▸ HOW TO COMPLETE THIS TASK
Among the records below, how many lines contain "Arduino"? State the number and nothing more.

▸ EXERCISE DATA
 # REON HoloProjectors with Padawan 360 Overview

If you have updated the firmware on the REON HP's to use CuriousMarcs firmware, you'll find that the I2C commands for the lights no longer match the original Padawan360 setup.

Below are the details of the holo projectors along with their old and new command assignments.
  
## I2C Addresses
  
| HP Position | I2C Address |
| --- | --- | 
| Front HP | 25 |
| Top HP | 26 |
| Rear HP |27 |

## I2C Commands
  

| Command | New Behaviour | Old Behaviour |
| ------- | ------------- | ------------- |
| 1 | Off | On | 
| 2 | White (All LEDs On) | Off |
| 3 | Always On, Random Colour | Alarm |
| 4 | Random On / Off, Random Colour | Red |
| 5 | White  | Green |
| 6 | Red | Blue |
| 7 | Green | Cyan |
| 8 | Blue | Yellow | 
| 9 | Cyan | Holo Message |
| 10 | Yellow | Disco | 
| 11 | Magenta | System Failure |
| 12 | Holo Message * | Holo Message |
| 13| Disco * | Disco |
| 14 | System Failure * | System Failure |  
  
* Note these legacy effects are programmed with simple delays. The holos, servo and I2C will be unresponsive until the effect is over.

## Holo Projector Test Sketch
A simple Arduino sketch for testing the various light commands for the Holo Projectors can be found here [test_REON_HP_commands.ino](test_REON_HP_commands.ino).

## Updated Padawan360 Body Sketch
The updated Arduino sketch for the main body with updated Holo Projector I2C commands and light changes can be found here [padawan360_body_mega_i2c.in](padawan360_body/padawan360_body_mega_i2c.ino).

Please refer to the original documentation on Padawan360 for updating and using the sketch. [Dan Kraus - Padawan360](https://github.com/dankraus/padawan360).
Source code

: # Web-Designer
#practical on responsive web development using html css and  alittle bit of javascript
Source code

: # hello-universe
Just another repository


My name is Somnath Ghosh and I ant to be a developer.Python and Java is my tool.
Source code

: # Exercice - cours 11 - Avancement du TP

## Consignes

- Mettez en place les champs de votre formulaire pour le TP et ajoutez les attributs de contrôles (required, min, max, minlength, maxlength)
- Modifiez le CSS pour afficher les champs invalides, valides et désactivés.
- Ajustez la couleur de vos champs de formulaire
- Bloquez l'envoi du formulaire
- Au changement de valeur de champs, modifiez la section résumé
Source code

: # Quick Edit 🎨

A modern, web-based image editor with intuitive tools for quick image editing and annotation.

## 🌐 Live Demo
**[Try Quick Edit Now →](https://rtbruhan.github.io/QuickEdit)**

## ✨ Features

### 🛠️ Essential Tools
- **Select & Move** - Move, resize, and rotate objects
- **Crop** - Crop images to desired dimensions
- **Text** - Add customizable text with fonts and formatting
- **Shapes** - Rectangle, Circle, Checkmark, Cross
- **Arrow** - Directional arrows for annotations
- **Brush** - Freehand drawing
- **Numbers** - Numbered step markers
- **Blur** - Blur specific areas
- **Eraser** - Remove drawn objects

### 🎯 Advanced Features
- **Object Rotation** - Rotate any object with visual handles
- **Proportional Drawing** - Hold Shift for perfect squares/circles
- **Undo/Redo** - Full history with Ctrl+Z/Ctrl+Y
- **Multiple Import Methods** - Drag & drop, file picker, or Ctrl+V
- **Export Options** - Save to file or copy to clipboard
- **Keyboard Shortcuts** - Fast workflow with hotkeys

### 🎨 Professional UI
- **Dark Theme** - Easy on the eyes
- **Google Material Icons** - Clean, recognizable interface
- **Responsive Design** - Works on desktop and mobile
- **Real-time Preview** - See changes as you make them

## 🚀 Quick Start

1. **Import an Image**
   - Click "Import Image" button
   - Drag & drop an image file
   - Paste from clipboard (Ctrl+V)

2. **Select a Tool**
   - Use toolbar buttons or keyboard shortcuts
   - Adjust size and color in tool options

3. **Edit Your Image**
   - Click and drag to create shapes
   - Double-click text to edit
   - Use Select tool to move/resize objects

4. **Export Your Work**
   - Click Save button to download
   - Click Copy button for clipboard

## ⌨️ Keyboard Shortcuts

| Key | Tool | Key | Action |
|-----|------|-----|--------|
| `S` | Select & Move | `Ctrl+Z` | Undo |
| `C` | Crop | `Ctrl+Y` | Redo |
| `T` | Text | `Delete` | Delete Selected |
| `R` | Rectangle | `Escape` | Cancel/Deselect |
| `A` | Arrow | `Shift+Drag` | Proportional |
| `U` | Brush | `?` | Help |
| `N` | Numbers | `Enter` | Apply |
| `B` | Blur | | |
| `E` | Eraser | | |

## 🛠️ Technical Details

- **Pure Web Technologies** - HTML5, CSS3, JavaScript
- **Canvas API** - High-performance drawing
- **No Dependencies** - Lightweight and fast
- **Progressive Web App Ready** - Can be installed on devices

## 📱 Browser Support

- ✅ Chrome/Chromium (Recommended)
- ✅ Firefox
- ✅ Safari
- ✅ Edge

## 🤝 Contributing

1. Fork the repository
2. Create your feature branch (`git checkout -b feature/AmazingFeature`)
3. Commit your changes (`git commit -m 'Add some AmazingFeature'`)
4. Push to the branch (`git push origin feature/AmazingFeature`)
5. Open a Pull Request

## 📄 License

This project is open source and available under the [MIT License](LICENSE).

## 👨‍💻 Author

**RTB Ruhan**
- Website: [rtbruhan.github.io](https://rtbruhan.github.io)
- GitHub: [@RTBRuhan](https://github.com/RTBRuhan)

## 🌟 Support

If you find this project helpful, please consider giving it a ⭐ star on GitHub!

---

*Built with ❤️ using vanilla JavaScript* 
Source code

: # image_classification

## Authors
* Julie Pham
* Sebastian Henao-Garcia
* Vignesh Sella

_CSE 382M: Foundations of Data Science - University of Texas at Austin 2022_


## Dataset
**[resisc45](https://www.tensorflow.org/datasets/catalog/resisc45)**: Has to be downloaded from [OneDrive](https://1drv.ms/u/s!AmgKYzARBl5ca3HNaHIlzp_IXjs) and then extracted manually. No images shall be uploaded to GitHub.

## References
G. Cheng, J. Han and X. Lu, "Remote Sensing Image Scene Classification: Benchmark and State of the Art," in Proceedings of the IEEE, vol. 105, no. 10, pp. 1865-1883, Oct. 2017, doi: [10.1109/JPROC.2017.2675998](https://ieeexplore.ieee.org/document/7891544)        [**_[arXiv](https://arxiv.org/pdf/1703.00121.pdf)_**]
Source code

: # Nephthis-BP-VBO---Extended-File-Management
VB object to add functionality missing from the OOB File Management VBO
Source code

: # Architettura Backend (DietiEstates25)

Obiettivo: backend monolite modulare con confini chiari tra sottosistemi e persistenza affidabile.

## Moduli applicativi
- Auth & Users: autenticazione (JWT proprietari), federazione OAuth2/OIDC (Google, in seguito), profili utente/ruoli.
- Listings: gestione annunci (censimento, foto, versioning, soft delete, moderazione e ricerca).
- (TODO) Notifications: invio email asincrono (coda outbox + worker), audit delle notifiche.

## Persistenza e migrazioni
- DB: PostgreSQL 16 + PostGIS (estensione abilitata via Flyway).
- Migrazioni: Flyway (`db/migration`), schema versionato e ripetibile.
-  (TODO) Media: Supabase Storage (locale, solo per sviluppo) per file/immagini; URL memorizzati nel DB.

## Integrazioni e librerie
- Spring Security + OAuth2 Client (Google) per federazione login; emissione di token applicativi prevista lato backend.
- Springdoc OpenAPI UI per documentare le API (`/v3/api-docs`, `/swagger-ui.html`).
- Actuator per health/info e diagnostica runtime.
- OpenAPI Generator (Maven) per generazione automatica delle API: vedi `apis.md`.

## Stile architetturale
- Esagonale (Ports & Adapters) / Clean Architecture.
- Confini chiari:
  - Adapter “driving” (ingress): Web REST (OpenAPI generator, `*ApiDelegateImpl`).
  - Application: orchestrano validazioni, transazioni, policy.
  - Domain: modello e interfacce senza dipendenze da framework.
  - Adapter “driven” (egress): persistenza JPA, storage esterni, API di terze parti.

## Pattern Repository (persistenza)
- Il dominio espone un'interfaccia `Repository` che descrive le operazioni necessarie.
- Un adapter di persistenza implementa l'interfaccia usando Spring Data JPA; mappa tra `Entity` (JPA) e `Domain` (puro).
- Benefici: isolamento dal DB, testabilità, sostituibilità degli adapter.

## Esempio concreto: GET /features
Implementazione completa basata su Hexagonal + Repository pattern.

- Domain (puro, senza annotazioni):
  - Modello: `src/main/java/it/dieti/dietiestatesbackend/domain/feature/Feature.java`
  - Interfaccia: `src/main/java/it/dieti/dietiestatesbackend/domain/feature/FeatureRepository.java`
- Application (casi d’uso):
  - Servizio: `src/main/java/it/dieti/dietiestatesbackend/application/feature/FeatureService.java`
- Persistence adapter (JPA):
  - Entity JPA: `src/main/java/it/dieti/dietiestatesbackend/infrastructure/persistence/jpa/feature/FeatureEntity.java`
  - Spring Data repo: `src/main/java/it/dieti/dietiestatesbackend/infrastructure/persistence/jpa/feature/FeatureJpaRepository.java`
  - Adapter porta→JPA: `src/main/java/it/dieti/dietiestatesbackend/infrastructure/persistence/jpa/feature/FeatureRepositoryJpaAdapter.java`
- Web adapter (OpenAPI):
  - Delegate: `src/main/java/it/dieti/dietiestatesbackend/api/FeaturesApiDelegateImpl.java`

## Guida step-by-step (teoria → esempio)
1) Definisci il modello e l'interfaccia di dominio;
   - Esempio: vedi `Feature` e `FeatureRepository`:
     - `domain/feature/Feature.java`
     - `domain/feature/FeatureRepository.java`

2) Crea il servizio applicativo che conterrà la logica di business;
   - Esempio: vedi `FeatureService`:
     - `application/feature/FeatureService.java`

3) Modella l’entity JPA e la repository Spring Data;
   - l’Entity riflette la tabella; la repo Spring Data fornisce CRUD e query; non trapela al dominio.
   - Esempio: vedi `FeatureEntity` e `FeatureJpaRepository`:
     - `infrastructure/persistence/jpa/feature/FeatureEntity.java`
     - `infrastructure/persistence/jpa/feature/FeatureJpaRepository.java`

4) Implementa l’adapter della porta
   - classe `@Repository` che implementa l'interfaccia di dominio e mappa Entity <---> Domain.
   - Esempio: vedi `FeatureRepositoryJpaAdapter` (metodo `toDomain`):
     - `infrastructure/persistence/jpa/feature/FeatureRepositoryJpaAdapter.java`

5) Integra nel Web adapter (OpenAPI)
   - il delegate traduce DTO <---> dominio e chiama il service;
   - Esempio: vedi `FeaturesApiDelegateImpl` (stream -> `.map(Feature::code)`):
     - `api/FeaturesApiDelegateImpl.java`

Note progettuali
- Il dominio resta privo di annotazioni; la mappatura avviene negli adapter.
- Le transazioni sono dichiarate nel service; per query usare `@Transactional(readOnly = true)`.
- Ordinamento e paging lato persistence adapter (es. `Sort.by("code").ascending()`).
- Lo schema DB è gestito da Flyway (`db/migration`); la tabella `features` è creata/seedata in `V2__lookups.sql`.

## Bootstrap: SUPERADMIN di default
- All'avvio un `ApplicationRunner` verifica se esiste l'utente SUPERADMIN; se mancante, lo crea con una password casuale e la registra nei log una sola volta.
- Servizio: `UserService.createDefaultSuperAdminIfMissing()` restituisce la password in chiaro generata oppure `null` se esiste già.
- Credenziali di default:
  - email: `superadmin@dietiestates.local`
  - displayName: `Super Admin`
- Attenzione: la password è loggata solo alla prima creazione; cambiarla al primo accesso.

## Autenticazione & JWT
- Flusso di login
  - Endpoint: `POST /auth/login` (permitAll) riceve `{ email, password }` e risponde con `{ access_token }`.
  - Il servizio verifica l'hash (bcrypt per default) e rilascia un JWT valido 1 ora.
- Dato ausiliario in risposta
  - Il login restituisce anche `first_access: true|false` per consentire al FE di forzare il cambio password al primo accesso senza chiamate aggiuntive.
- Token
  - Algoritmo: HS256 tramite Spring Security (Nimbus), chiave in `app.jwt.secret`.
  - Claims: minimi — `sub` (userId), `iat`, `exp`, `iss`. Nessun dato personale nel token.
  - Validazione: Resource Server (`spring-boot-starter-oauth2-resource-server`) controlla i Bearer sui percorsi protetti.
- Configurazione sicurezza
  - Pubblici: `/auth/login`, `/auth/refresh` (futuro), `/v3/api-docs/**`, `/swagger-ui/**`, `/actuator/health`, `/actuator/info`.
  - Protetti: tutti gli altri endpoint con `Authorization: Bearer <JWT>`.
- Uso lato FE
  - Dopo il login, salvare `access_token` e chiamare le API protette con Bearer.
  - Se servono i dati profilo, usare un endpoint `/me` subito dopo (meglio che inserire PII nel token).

▸ RESPONSE TO THE TASK
2